╭─ EXTRACTED ENTRIES
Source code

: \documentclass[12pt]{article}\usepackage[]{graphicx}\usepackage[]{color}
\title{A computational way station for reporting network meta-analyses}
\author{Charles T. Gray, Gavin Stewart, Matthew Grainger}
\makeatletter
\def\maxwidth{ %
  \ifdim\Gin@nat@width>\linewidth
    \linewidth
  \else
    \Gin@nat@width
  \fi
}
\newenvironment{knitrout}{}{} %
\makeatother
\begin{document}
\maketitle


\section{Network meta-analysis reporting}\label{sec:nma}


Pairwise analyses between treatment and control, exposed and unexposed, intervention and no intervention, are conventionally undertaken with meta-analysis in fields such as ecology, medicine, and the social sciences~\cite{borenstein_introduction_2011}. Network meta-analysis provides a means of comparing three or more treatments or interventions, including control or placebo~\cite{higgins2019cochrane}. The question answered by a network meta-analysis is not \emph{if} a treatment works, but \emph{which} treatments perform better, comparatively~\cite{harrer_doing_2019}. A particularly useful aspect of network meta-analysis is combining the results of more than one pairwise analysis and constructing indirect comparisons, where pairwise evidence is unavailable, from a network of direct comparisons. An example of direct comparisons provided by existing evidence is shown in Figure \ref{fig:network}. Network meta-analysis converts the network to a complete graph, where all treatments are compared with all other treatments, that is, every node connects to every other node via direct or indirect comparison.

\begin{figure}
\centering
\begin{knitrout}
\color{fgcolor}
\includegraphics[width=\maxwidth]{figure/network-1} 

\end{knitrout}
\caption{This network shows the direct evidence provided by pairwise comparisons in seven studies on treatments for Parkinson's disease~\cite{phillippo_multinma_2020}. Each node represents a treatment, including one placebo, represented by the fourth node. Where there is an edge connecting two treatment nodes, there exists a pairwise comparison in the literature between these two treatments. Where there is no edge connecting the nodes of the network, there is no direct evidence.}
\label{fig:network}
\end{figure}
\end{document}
╰─
- _YOUR OBJECTIVE_
For each line in the records that holds "knitrout", show that line as it stands.

- _SOLUTION TO THE PROBLEM_
\newenvironment{knitrout}{}{} %
\begin{knitrout}
\end{knitrout}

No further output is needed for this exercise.